:: Exercise instructions ::
In the listing that follows, the range to quote begins at the line that has "3. nginx в контейнере" and ends after the line that has "## **TreeMap**"; quote it verbatim and add nothing.

:: Records shown ::
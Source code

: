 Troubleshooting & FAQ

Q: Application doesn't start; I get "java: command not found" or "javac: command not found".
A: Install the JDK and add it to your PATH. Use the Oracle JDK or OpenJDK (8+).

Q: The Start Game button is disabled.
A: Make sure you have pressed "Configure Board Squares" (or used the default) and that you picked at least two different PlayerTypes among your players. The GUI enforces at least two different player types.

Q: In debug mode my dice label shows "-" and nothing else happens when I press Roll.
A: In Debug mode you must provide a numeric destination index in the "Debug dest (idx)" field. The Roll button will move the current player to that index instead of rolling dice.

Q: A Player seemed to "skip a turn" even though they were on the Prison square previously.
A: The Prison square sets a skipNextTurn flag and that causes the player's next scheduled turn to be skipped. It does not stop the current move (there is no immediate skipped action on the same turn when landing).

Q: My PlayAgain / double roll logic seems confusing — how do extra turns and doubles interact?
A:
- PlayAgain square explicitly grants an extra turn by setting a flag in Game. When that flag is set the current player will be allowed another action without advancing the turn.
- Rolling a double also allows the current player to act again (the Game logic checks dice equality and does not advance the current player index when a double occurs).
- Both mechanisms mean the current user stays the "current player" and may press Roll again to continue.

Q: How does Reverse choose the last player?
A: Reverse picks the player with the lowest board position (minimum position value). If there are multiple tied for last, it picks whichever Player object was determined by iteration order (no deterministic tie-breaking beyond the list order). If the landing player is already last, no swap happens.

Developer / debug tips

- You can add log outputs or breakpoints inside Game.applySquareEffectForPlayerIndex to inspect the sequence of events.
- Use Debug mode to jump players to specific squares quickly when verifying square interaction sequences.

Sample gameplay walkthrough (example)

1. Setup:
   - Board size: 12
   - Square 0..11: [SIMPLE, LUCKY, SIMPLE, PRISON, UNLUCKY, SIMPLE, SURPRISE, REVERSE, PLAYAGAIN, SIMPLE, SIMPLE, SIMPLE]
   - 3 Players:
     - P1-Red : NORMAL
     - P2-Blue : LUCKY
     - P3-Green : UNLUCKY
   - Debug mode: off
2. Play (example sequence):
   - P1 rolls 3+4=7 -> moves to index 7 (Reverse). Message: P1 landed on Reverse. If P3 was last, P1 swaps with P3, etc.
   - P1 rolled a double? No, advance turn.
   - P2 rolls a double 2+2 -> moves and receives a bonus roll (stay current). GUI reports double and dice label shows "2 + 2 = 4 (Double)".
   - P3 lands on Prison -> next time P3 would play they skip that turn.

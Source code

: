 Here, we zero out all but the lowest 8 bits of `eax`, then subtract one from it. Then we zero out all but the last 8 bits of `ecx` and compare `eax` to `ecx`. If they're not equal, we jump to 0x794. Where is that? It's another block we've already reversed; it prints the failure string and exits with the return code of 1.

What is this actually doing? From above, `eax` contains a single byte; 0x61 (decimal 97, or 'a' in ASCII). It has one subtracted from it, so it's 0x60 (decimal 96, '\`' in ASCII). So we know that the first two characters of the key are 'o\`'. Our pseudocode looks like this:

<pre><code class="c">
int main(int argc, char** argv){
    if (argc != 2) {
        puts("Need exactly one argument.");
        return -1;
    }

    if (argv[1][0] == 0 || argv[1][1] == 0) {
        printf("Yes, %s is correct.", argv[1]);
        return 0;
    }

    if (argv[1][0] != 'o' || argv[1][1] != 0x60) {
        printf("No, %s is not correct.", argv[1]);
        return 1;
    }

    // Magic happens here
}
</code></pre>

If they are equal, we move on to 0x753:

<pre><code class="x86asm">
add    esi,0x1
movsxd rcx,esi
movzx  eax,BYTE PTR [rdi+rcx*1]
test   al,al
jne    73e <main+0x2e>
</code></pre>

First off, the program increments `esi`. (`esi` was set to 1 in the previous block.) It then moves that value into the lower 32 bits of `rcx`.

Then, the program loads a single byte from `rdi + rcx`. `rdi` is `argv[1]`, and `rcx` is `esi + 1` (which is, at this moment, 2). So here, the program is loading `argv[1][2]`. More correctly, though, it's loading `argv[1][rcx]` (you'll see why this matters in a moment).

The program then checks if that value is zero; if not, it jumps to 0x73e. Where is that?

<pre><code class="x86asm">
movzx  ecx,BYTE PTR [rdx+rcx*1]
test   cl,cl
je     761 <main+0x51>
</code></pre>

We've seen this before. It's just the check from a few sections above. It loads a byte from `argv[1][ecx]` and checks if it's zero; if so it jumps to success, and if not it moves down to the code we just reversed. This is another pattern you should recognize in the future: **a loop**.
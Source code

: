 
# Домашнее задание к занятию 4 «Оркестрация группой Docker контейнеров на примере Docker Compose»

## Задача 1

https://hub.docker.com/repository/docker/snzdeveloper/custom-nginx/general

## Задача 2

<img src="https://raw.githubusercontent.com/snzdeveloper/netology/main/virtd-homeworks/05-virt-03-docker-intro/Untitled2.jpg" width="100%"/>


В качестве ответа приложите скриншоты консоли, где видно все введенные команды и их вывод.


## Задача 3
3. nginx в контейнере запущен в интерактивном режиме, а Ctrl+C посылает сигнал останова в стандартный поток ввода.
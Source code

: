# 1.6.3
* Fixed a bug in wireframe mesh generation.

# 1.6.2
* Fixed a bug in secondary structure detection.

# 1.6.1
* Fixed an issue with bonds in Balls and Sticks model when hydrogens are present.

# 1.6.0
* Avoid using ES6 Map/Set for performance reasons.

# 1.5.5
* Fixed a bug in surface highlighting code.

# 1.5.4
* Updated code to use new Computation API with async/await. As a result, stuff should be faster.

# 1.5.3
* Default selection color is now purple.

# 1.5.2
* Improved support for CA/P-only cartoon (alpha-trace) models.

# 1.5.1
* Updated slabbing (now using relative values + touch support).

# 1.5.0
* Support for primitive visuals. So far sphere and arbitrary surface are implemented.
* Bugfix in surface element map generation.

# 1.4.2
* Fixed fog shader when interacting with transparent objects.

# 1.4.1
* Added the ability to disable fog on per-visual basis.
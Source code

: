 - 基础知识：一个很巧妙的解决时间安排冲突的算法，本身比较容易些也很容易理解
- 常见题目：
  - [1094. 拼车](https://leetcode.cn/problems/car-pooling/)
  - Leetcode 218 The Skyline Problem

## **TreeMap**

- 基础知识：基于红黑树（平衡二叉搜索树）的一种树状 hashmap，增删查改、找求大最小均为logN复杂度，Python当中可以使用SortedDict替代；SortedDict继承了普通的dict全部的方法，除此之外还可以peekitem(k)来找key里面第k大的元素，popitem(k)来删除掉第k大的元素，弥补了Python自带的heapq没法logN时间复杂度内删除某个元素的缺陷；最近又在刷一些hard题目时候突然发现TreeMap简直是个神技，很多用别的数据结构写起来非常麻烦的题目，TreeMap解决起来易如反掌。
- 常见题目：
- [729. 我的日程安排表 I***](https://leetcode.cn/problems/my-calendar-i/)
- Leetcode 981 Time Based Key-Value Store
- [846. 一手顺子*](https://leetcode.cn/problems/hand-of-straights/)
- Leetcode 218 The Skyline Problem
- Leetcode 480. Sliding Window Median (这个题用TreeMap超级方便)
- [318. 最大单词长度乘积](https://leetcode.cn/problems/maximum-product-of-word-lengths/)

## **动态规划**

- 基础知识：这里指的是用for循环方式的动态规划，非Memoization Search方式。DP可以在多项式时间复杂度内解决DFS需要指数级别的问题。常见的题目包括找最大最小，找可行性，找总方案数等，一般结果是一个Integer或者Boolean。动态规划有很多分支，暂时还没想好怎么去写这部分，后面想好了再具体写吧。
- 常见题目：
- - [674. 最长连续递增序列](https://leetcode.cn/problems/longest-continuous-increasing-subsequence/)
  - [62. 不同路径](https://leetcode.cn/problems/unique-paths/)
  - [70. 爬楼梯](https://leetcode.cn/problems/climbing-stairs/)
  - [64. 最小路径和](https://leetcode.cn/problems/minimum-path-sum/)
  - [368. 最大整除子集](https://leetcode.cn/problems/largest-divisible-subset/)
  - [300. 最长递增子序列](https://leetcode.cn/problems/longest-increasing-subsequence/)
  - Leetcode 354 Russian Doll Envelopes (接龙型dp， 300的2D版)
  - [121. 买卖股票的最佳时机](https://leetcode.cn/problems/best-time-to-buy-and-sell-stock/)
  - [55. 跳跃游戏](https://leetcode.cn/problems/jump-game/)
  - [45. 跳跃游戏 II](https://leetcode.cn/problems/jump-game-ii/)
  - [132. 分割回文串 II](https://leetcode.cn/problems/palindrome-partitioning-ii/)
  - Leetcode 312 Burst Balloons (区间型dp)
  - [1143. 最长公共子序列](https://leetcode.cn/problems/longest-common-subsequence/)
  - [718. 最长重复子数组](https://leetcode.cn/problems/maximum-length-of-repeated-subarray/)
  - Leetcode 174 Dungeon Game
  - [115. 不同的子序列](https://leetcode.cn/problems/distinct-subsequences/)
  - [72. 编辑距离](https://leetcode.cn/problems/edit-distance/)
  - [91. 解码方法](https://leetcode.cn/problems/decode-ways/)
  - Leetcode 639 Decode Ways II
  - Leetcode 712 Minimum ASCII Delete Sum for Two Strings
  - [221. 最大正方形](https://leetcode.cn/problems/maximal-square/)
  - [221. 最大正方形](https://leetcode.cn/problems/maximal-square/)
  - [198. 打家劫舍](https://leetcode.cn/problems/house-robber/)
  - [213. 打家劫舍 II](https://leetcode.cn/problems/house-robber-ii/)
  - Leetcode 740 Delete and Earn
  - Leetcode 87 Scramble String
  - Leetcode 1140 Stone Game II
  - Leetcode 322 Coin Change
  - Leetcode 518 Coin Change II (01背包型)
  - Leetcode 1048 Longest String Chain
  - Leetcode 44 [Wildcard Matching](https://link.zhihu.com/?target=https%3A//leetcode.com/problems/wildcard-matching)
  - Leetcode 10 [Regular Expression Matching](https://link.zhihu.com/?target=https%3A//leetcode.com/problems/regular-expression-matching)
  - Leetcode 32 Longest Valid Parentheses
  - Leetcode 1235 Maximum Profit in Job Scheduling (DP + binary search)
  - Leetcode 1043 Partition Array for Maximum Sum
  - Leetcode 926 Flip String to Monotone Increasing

:: Response ::
3. nginx в контейнере запущен в интерактивном режиме, а Ctrl+C посылает сигнал останова в стандартный поток ввода.
Source code

:# 1.6.3
* Fixed a bug in wireframe mesh generation.

# 1.6.2
* Fixed a bug in secondary structure detection.

# 1.6.1
* Fixed an issue with bonds in Balls and Sticks model when hydrogens are present.

# 1.6.0
* Avoid using ES6 Map/Set for performance reasons.

# 1.5.5
* Fixed a bug in surface highlighting code.

# 1.5.4
* Updated code to use new Computation API with async/await. As a result, stuff should be faster.

# 1.5.3
* Default selection color is now purple.

# 1.5.2
* Improved support for CA/P-only cartoon (alpha-trace) models.

# 1.5.1
* Updated slabbing (now using relative values + touch support).

# 1.5.0
* Support for primitive visuals. So far sphere and arbitrary surface are implemented.
* Bugfix in surface element map generation.

# 1.4.2
* Fixed fog shader when interacting with transparent objects.

# 1.4.1
* Added the ability to disable fog on per-visual basis.
Source code

: - 基础知识：一个很巧妙的解决时间安排冲突的算法，本身比较容易些也很容易理解
- 常见题目：
  - [1094. 拼车](https://leetcode.cn/problems/car-pooling/)
  - Leetcode 218 The Skyline Problem

## **TreeMap**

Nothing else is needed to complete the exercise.